-- GIVEN DATA follows --
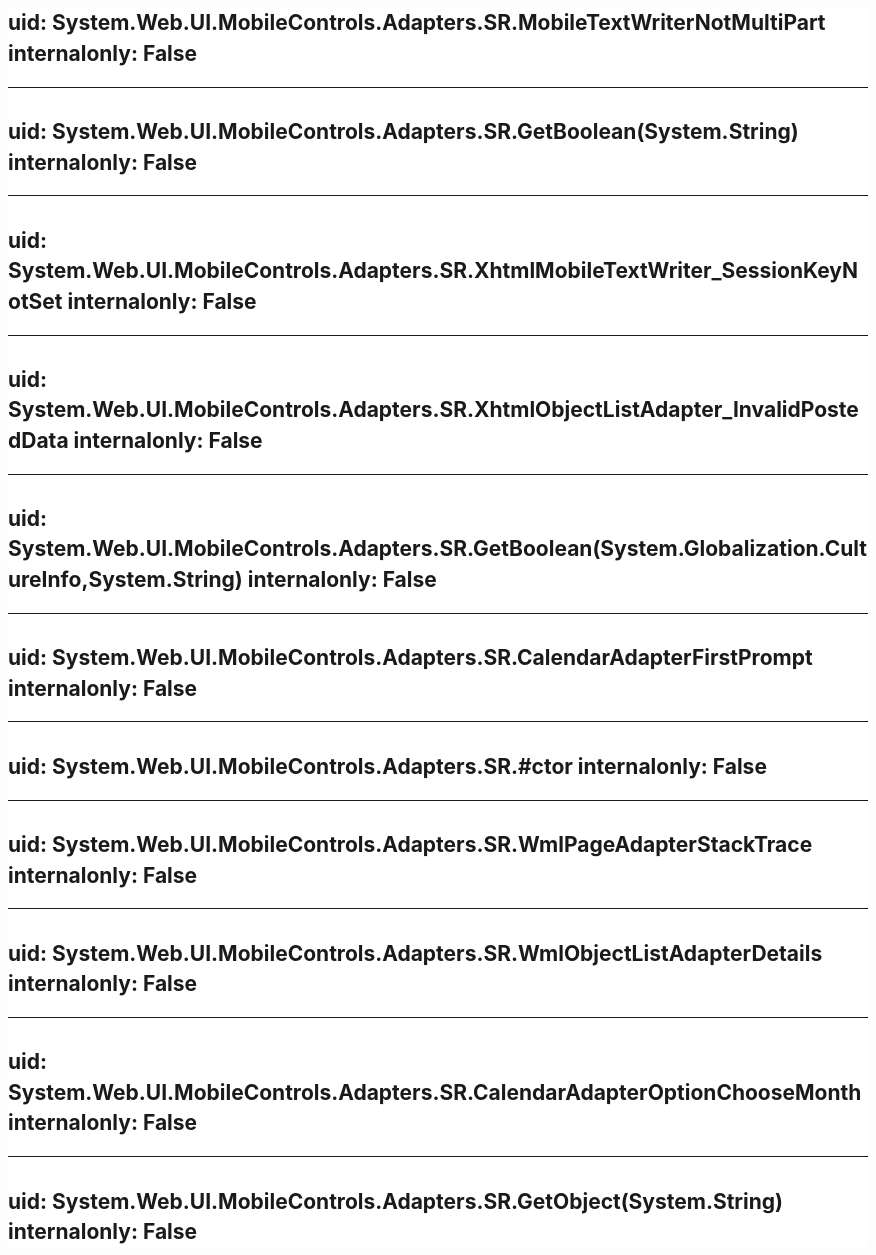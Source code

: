 uid: System.Web.UI.MobileControls.Adapters.SR.MobileTextWriterNotMultiPart
internalonly: False
---

---
uid: System.Web.UI.MobileControls.Adapters.SR.GetBoolean(System.String)
internalonly: False
---

---
uid: System.Web.UI.MobileControls.Adapters.SR.XhtmlMobileTextWriter_SessionKeyNotSet
internalonly: False
---

---
uid: System.Web.UI.MobileControls.Adapters.SR.XhtmlObjectListAdapter_InvalidPostedData
internalonly: False
---

---
uid: System.Web.UI.MobileControls.Adapters.SR.GetBoolean(System.Globalization.CultureInfo,System.String)
internalonly: False
---

---
uid: System.Web.UI.MobileControls.Adapters.SR.CalendarAdapterFirstPrompt
internalonly: False
---

---
uid: System.Web.UI.MobileControls.Adapters.SR.#ctor
internalonly: False
---

---
uid: System.Web.UI.MobileControls.Adapters.SR.WmlPageAdapterStackTrace
internalonly: False
---

---
uid: System.Web.UI.MobileControls.Adapters.SR.WmlObjectListAdapterDetails
internalonly: False
---

---
uid: System.Web.UI.MobileControls.Adapters.SR.CalendarAdapterOptionChooseMonth
internalonly: False
---

---
uid: System.Web.UI.MobileControls.Adapters.SR.GetObject(System.String)
internalonly: False
---
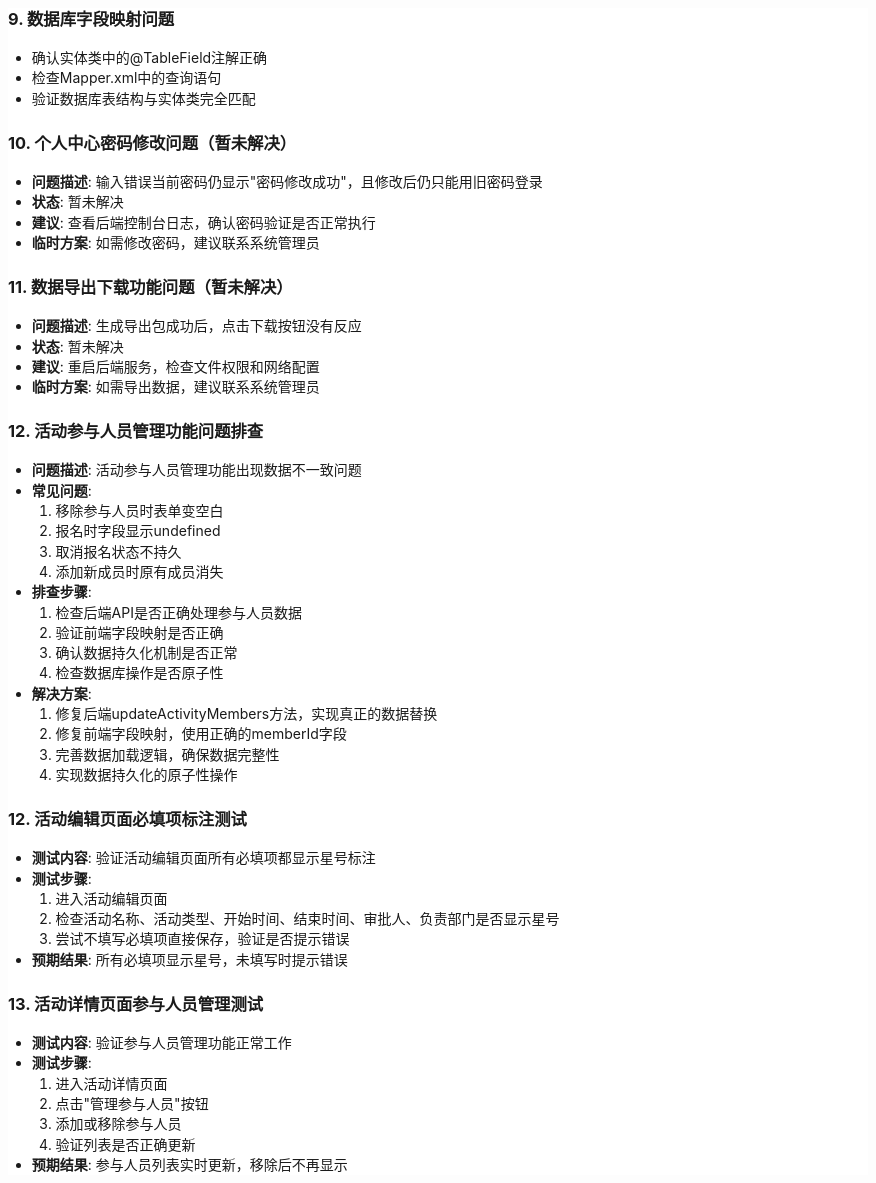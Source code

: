 ### 9. 数据库字段映射问题
- 确认实体类中的@TableField注解正确
- 检查Mapper.xml中的查询语句
- 验证数据库表结构与实体类完全匹配

### 10. 个人中心密码修改问题（暂未解决）
- **问题描述**: 输入错误当前密码仍显示"密码修改成功"，且修改后仍只能用旧密码登录
- **状态**: 暂未解决
- **建议**: 查看后端控制台日志，确认密码验证是否正常执行
- **临时方案**: 如需修改密码，建议联系系统管理员

### 11. 数据导出下载功能问题（暂未解决）
- **问题描述**: 生成导出包成功后，点击下载按钮没有反应
- **状态**: 暂未解决
- **建议**: 重启后端服务，检查文件权限和网络配置
- **临时方案**: 如需导出数据，建议联系系统管理员

### 12. 活动参与人员管理功能问题排查
- **问题描述**: 活动参与人员管理功能出现数据不一致问题
- **常见问题**:
  1. 移除参与人员时表单变空白
  2. 报名时字段显示undefined
  3. 取消报名状态不持久
  4. 添加新成员时原有成员消失
- **排查步骤**:
  1. 检查后端API是否正确处理参与人员数据
  2. 验证前端字段映射是否正确
  3. 确认数据持久化机制是否正常
  4. 检查数据库操作是否原子性
- **解决方案**:
  1. 修复后端updateActivityMembers方法，实现真正的数据替换
  2. 修复前端字段映射，使用正确的memberId字段
  3. 完善数据加载逻辑，确保数据完整性
  4. 实现数据持久化的原子性操作

### 12. 活动编辑页面必填项标注测试
- **测试内容**: 验证活动编辑页面所有必填项都显示星号标注
- **测试步骤**: 
  1. 进入活动编辑页面
  2. 检查活动名称、活动类型、开始时间、结束时间、审批人、负责部门是否显示星号
  3. 尝试不填写必填项直接保存，验证是否提示错误
- **预期结果**: 所有必填项显示星号，未填写时提示错误

### 13. 活动详情页面参与人员管理测试
- **测试内容**: 验证参与人员管理功能正常工作
- **测试步骤**:
  1. 进入活动详情页面
  2. 点击"管理参与人员"按钮
  3. 添加或移除参与人员
  4. 验证列表是否正确更新
- **预期结果**: 参与人员列表实时更新，移除后不再显示
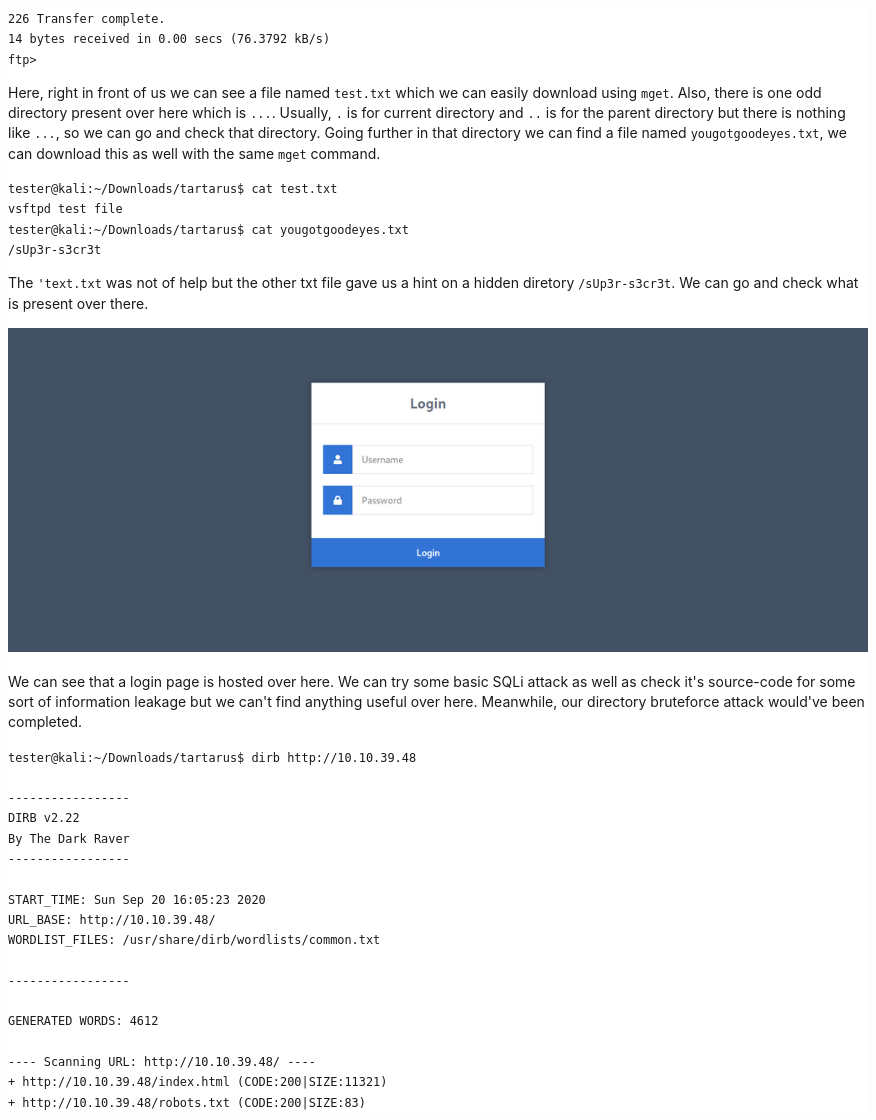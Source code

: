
 ```
226 Transfer complete.
14 bytes received in 0.00 secs (76.3792 kB/s)
ftp> 
```

Here, right in front of us we can see a file named `test.txt` which we can easily download using `mget`. Also, there is one odd directory present over here which is `...`. Usually, `.` is for current directory and `..` is for the parent directory but there is nothing like `...`, so we can go and check that directory. Going further in that directory we can find a file named `yougotgoodeyes.txt`, we can download this as well with the same `mget` command.

```
tester@kali:~/Downloads/tartarus$ cat test.txt 
vsftpd test file
tester@kali:~/Downloads/tartarus$ cat yougotgoodeyes.txt 
/sUp3r-s3cr3t
```

The `'text.txt` was not of help but the other txt file gave us a hint on a hidden diretory `/sUp3r-s3cr3t`. We can go and check what is present over there.

![login](./.images/login.png)

We can see that a login page is hosted over here. We can try some basic SQLi attack as well as check it's source-code for some sort of information leakage but we can't find anything useful over here. Meanwhile, our directory bruteforce attack would've been completed.

```
tester@kali:~/Downloads/tartarus$ dirb http://10.10.39.48

-----------------
DIRB v2.22    
By The Dark Raver
-----------------

START_TIME: Sun Sep 20 16:05:23 2020
URL_BASE: http://10.10.39.48/
WORDLIST_FILES: /usr/share/dirb/wordlists/common.txt

-----------------

GENERATED WORDS: 4612                                                          

---- Scanning URL: http://10.10.39.48/ ----
+ http://10.10.39.48/index.html (CODE:200|SIZE:11321)                                                                    
+ http://10.10.39.48/robots.txt (CODE:200|SIZE:83)                                                                       
```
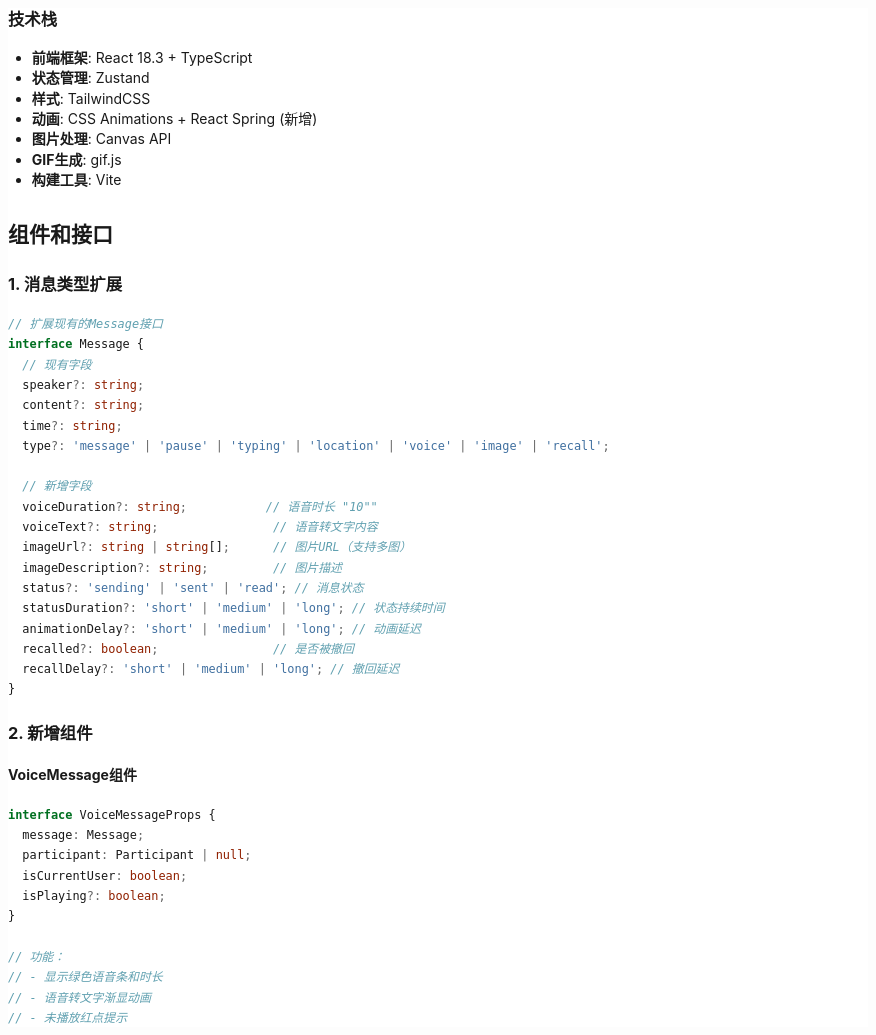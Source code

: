 ### 技术栈

- **前端框架**: React 18.3 + TypeScript
- **状态管理**: Zustand
- **样式**: TailwindCSS
- **动画**: CSS Animations + React Spring (新增)
- **图片处理**: Canvas API
- **GIF生成**: gif.js
- **构建工具**: Vite

## 组件和接口

### 1. 消息类型扩展

```typescript
// 扩展现有的Message接口
interface Message {
  // 现有字段
  speaker?: string;
  content?: string;
  time?: string;
  type?: 'message' | 'pause' | 'typing' | 'location' | 'voice' | 'image' | 'recall';
  
  // 新增字段
  voiceDuration?: string;           // 语音时长 "10""
  voiceText?: string;                // 语音转文字内容
  imageUrl?: string | string[];      // 图片URL（支持多图）
  imageDescription?: string;         // 图片描述
  status?: 'sending' | 'sent' | 'read'; // 消息状态
  statusDuration?: 'short' | 'medium' | 'long'; // 状态持续时间
  animationDelay?: 'short' | 'medium' | 'long'; // 动画延迟
  recalled?: boolean;                // 是否被撤回
  recallDelay?: 'short' | 'medium' | 'long'; // 撤回延迟
}
```

### 2. 新增组件

#### VoiceMessage组件
```typescript
interface VoiceMessageProps {
  message: Message;
  participant: Participant | null;
  isCurrentUser: boolean;
  isPlaying?: boolean;
}

// 功能：
// - 显示绿色语音条和时长
// - 语音转文字渐显动画
// - 未播放红点提示
```
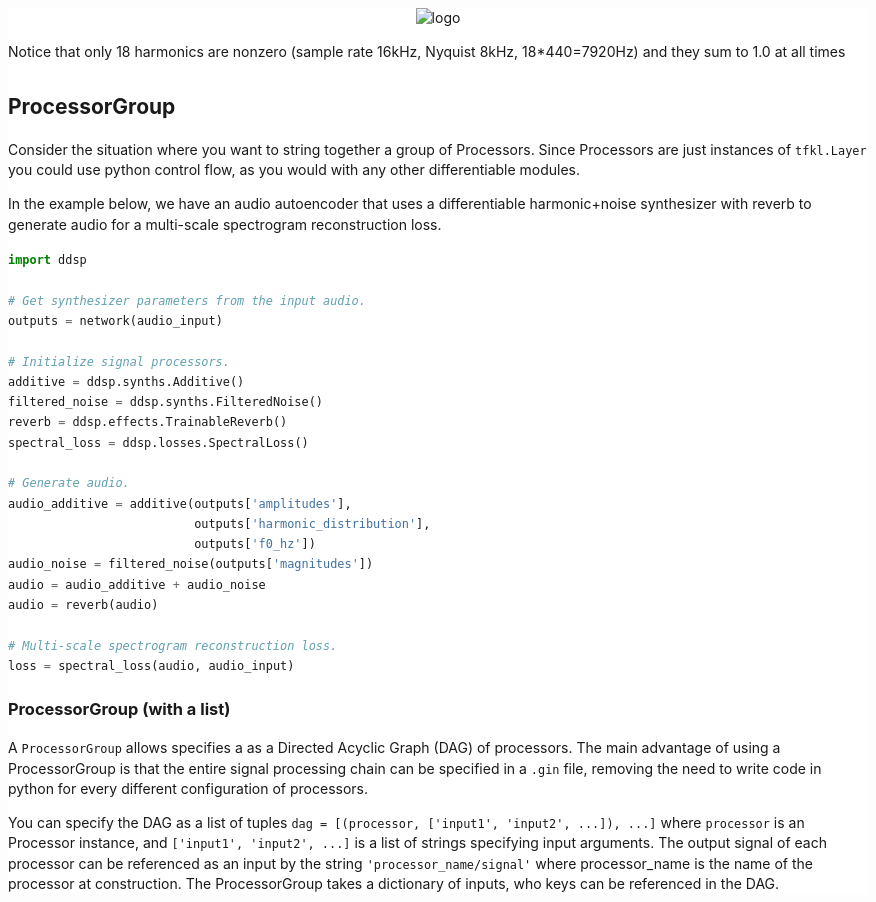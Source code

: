 <div align="center">
<img src="https://storage.googleapis.com/ddsp/github_images/example_controls.png" width="800px" alt="logo"></img>
</div>

Notice that only 18 harmonics are nonzero (sample rate 16kHz, Nyquist 8kHz, 18\*440=7920Hz) and they sum to 1.0 at all times

## ProcessorGroup

Consider the situation where you want to string together a group of Processors.
Since Processors are just instances of `tfkl.Layer` you could use python control flow,
as you would with any other differentiable modules.

In the example below, we have an audio autoencoder that uses a
differentiable harmonic+noise synthesizer with reverb to generate audio for a multi-scale spectrogram reconstruction loss.

```python
import ddsp

# Get synthesizer parameters from the input audio.
outputs = network(audio_input)

# Initialize signal processors.
additive = ddsp.synths.Additive()
filtered_noise = ddsp.synths.FilteredNoise()
reverb = ddsp.effects.TrainableReverb()
spectral_loss = ddsp.losses.SpectralLoss()

# Generate audio.
audio_additive = additive(outputs['amplitudes'],
                          outputs['harmonic_distribution'],
                          outputs['f0_hz'])
audio_noise = filtered_noise(outputs['magnitudes'])
audio = audio_additive + audio_noise
audio = reverb(audio)

# Multi-scale spectrogram reconstruction loss.
loss = spectral_loss(audio, audio_input)
```

### ProcessorGroup (with a list)

A `ProcessorGroup` allows specifies a as a Directed Acyclic Graph (DAG) of processors. The main advantage of using a ProcessorGroup is that the entire signal processing chain can be specified in a `.gin` file, removing the need to write code in python for every different configuration of processors.


You can specify the DAG as a list of tuples `dag = [(processor, ['input1', 'input2', ...]), ...]` where `processor` is an Processor instance, and `['input1', 'input2', ...]` is a list of strings specifying input arguments. The output signal of each processor can be referenced as an input by the string `'processor_name/signal'` where processor_name is the name of the processor at construction. The ProcessorGroup takes a dictionary of inputs, who keys can be referenced in the DAG.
-- GIVEN DATA concluded --
_WHAT YOU ARE ASKED TO DO_: Going through the entries above line by line, work out how many lines include the word "reconstruction". Only the number is required.

_RESPONSE FOR THIS EXERCISE_: 2